Interestingly, a mirror lesion on the corresponding posterior acetabular labral rim was not identified. This could be explained by the differences in collagen configuration between the posterior and anterior areas of the acetabulum. Multiple studies have identified differences in both the collagen fiber orientation as well as in the number of attachment extensions between the posterior and anterior labrum.14,15 These differences have already been suggested by several authors as the reason for the anterior labrochondral junction being weaker and more vulnerable to degenerative changes and traumatic events.16,17 These studies may also help explain the lack of a corresponding labral lesion in the posterior acetabular rim in our patients.
The hip joint cartilage is especially thin in comparison to other joints, and the treatment of cartilage injuries continues to represent a challenge for the orthopaedic surgeon.18,19 Translational movements are deleterious and result in an increased shear stress that can be especially harmful if the more random and loose fibers of the cartilage middle layer are exposed. 20 The impaction lesion of the femoral head against the posterior rim, seen in the “Crevasse Lesion” patients, may accelerate a degenerative process, exposing the deeper layers of the cartilage tissue to a harmful and repetitive translational motion that is associated with FAI.
The “Crevasse Lesions” presented in this series represent a heretofore undefined lesion in the posteroinferior aspect of the femoral head. It is postulated to occur as a result of subluxation of the hip and perching of the femoral head on the posterior lip of the acetabulum. These lesions were seen in 7 cases of mixed FAI in a group of active patients. This series of patients serves to highlight the need for vigilance both while taking a history and while performing hip arthroscopy to recognize the presence of these cartilage defects on the femoral head.
Conclusion
In FAI of the hip, it is generally accepted that damage to the articular surface of the femoral head is less common than injury to either the chondrolabral junction or articular cartilage of the acetabulum. However, this series demonstrates that in the presence of pathologic translational movement of the hip, as occurs in high-demand patients with FAI, there is an increased risk for the development of earlier, localized, and severe femoral head chondral lesions.
Footnotes
Acknowledgment and Funding
Research support has been provided to the institution by Smith & Nephew, Siemens, Ossur, and Arthrex.

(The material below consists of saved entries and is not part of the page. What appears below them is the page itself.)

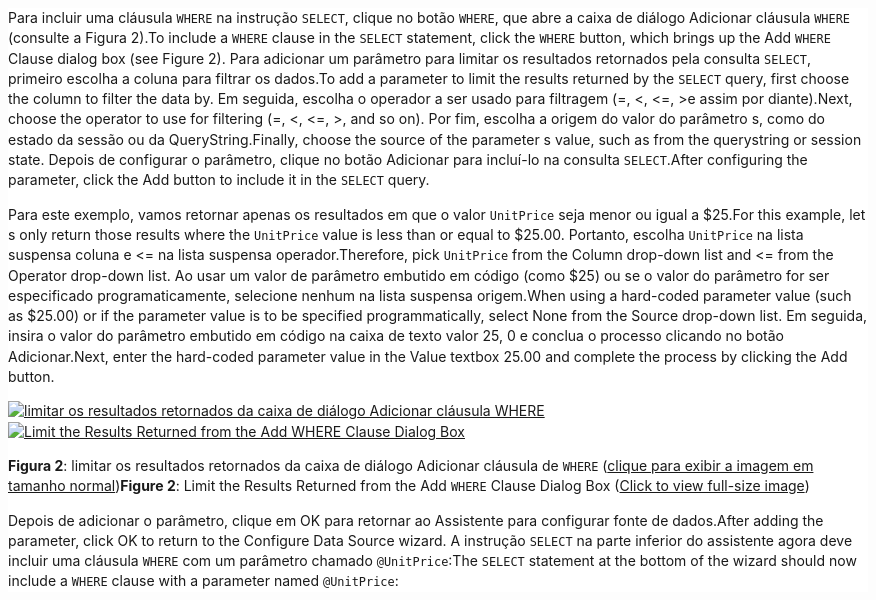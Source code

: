 <span data-ttu-id="b08b9-146">Para incluir uma cláusula `WHERE` na instrução `SELECT`, clique no botão `WHERE`, que abre a caixa de diálogo Adicionar cláusula `WHERE` (consulte a Figura 2).</span><span class="sxs-lookup"><span data-stu-id="b08b9-146">To include a `WHERE` clause in the `SELECT` statement, click the `WHERE` button, which brings up the Add `WHERE` Clause dialog box (see Figure 2).</span></span> <span data-ttu-id="b08b9-147">Para adicionar um parâmetro para limitar os resultados retornados pela consulta `SELECT`, primeiro escolha a coluna para filtrar os dados.</span><span class="sxs-lookup"><span data-stu-id="b08b9-147">To add a parameter to limit the results returned by the `SELECT` query, first choose the column to filter the data by.</span></span> <span data-ttu-id="b08b9-148">Em seguida, escolha o operador a ser usado para filtragem (=, &lt;, &lt;=, &gt;e assim por diante).</span><span class="sxs-lookup"><span data-stu-id="b08b9-148">Next, choose the operator to use for filtering (=, &lt;, &lt;=, &gt;, and so on).</span></span> <span data-ttu-id="b08b9-149">Por fim, escolha a origem do valor do parâmetro s, como do estado da sessão ou da QueryString.</span><span class="sxs-lookup"><span data-stu-id="b08b9-149">Finally, choose the source of the parameter s value, such as from the querystring or session state.</span></span> <span data-ttu-id="b08b9-150">Depois de configurar o parâmetro, clique no botão Adicionar para incluí-lo na consulta `SELECT`.</span><span class="sxs-lookup"><span data-stu-id="b08b9-150">After configuring the parameter, click the Add button to include it in the `SELECT` query.</span></span>

<span data-ttu-id="b08b9-151">Para este exemplo, vamos retornar apenas os resultados em que o valor `UnitPrice` seja menor ou igual a $25.</span><span class="sxs-lookup"><span data-stu-id="b08b9-151">For this example, let s only return those results where the `UnitPrice` value is less than or equal to $25.00.</span></span> <span data-ttu-id="b08b9-152">Portanto, escolha `UnitPrice` na lista suspensa coluna e &lt;= na lista suspensa operador.</span><span class="sxs-lookup"><span data-stu-id="b08b9-152">Therefore, pick `UnitPrice` from the Column drop-down list and &lt;= from the Operator drop-down list.</span></span> <span data-ttu-id="b08b9-153">Ao usar um valor de parâmetro embutido em código (como $25) ou se o valor do parâmetro for ser especificado programaticamente, selecione nenhum na lista suspensa origem.</span><span class="sxs-lookup"><span data-stu-id="b08b9-153">When using a hard-coded parameter value (such as $25.00) or if the parameter value is to be specified programmatically, select None from the Source drop-down list.</span></span> <span data-ttu-id="b08b9-154">Em seguida, insira o valor do parâmetro embutido em código na caixa de texto valor 25, 0 e conclua o processo clicando no botão Adicionar.</span><span class="sxs-lookup"><span data-stu-id="b08b9-154">Next, enter the hard-coded parameter value in the Value textbox 25.00 and complete the process by clicking the Add button.</span></span>

<span data-ttu-id="b08b9-155">[![limitar os resultados retornados da caixa de diálogo Adicionar cláusula WHERE](using-parameterized-queries-with-the-sqldatasource-cs/_static/image2.gif)](using-parameterized-queries-with-the-sqldatasource-cs/_static/image3.png)</span><span class="sxs-lookup"><span data-stu-id="b08b9-155">[![Limit the Results Returned from the Add WHERE Clause Dialog Box](using-parameterized-queries-with-the-sqldatasource-cs/_static/image2.gif)](using-parameterized-queries-with-the-sqldatasource-cs/_static/image3.png)</span></span>

<span data-ttu-id="b08b9-156">**Figura 2**: limitar os resultados retornados da caixa de diálogo Adicionar cláusula de `WHERE` ([clique para exibir a imagem em tamanho normal](using-parameterized-queries-with-the-sqldatasource-cs/_static/image4.png))</span><span class="sxs-lookup"><span data-stu-id="b08b9-156">**Figure 2**: Limit the Results Returned from the Add `WHERE` Clause Dialog Box ([Click to view full-size image](using-parameterized-queries-with-the-sqldatasource-cs/_static/image4.png))</span></span>

<span data-ttu-id="b08b9-157">Depois de adicionar o parâmetro, clique em OK para retornar ao Assistente para configurar fonte de dados.</span><span class="sxs-lookup"><span data-stu-id="b08b9-157">After adding the parameter, click OK to return to the Configure Data Source wizard.</span></span> <span data-ttu-id="b08b9-158">A instrução `SELECT` na parte inferior do assistente agora deve incluir uma cláusula `WHERE` com um parâmetro chamado `@UnitPrice`:</span><span class="sxs-lookup"><span data-stu-id="b08b9-158">The `SELECT` statement at the bottom of the wizard should now include a `WHERE` clause with a parameter named `@UnitPrice`:</span></span>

Declaration of Conflicting Interests
The author(s) declared the following potential conflicts of interest with respect to the research, authorship, and/or publication of this article: The author (MJP) has potential conflict of interest with Smith & Nephew (consultant, royalties), Arthrosurface (stock, royalties), Bledsoe (royalities), DonJoy (royalties), Slack (royalties), Elsevier (royalties).
Ethical Approval
This study was institutional review board approved.